EXERCISE DATA below:

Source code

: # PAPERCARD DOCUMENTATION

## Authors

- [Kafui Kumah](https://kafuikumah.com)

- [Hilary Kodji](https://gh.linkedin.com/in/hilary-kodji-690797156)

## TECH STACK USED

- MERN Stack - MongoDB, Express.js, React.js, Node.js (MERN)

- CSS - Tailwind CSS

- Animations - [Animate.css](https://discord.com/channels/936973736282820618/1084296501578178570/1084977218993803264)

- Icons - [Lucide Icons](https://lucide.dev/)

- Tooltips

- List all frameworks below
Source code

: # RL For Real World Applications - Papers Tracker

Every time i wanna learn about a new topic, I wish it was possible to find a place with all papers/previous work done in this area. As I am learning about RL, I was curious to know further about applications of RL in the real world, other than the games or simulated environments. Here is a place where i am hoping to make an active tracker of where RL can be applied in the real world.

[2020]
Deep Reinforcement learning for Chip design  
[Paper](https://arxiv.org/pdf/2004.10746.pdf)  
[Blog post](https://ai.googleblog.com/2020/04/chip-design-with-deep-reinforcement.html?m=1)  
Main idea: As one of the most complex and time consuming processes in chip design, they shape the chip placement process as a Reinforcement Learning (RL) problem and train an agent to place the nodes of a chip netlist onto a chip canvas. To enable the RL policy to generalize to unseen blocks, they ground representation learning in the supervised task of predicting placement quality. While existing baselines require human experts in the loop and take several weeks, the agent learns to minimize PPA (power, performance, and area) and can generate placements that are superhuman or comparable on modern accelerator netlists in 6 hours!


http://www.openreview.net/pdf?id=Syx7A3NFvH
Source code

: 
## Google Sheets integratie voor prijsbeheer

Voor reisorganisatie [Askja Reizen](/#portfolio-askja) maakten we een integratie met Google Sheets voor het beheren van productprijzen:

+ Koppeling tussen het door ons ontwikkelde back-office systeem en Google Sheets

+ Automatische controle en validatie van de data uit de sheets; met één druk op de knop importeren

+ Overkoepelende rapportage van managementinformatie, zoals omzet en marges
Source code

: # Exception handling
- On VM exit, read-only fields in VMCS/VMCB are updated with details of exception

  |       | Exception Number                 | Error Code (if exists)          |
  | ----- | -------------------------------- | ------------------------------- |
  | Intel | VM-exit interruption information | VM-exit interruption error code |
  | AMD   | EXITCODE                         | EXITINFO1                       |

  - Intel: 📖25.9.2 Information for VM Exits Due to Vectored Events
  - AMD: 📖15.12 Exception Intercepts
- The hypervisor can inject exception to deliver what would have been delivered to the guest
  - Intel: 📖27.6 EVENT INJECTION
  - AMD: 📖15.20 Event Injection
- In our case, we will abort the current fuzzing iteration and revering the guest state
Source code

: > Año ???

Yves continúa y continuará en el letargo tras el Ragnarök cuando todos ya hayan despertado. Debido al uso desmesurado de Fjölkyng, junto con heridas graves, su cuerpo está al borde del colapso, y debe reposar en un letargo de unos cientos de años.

End of EXERCISE DATA.

■ **TASK OBJECTIVE**:
Please repeat the listing exactly, with nothing left out.

■ **EXERCISE OUTPUT**:
Source code

: # PAPERCARD DOCUMENTATION

## Authors

- [Kafui Kumah](https://kafuikumah.com)

- [Hilary Kodji](https://gh.linkedin.com/in/hilary-kodji-690797156)

## TECH STACK USED

- MERN Stack - MongoDB, Express.js, React.js, Node.js (MERN)

- CSS - Tailwind CSS

- Animations - [Animate.css](https://discord.com/channels/936973736282820618/1084296501578178570/1084977218993803264)

- Icons - [Lucide Icons](https://lucide.dev/)

- Tooltips

- List all frameworks below
Source code

: # RL For Real World Applications - Papers Tracker

Every time i wanna learn about a new topic, I wish it was possible to find a place with all papers/previous work done in this area. As I am learning about RL, I was curious to know further about applications of RL in the real world, other than the games or simulated environments. Here is a place where i am hoping to make an active tracker of where RL can be applied in the real world.

[2020]
Deep Reinforcement learning for Chip design  
[Paper](https://arxiv.org/pdf/2004.10746.pdf)  
[Blog post](https://ai.googleblog.com/2020/04/chip-design-with-deep-reinforcement.html?m=1)  
Main idea: As one of the most complex and time consuming processes in chip design, they shape the chip placement process as a Reinforcement Learning (RL) problem and train an agent to place the nodes of a chip netlist onto a chip canvas. To enable the RL policy to generalize to unseen blocks, they ground representation learning in the supervised task of predicting placement quality. While existing baselines require human experts in the loop and take several weeks, the agent learns to minimize PPA (power, performance, and area) and can generate placements that are superhuman or comparable on modern accelerator netlists in 6 hours!


http://www.openreview.net/pdf?id=Syx7A3NFvH
Source code

: 
## Google Sheets integratie voor prijsbeheer

Voor reisorganisatie [Askja Reizen](/#portfolio-askja) maakten we een integratie met Google Sheets voor het beheren van productprijzen:

+ Koppeling tussen het door ons ontwikkelde back-office systeem en Google Sheets

+ Automatische controle en validatie van de data uit de sheets; met één druk op de knop importeren

+ Overkoepelende rapportage van managementinformatie, zoals omzet en marges
Source code

: # Exception handling
- On VM exit, read-only fields in VMCS/VMCB are updated with details of exception

  |       | Exception Number                 | Error Code (if exists)          |
  | ----- | -------------------------------- | ------------------------------- |
  | Intel | VM-exit interruption information | VM-exit interruption error code |
  | AMD   | EXITCODE                         | EXITINFO1                       |

  - Intel: 📖25.9.2 Information for VM Exits Due to Vectored Events
  - AMD: 📖15.12 Exception Intercepts
- The hypervisor can inject exception to deliver what would have been delivered to the guest
  - Intel: 📖27.6 EVENT INJECTION
  - AMD: 📖15.20 Event Injection
- In our case, we will abort the current fuzzing iteration and revering the guest state
Source code

: > Año ???

Yves continúa y continuará en el letargo tras el Ragnarök cuando todos ya hayan despertado. Debido al uso desmesurado de Fjölkyng, junto con heridas graves, su cuerpo está al borde del colapso, y debe reposar en un letargo de unos cientos de años.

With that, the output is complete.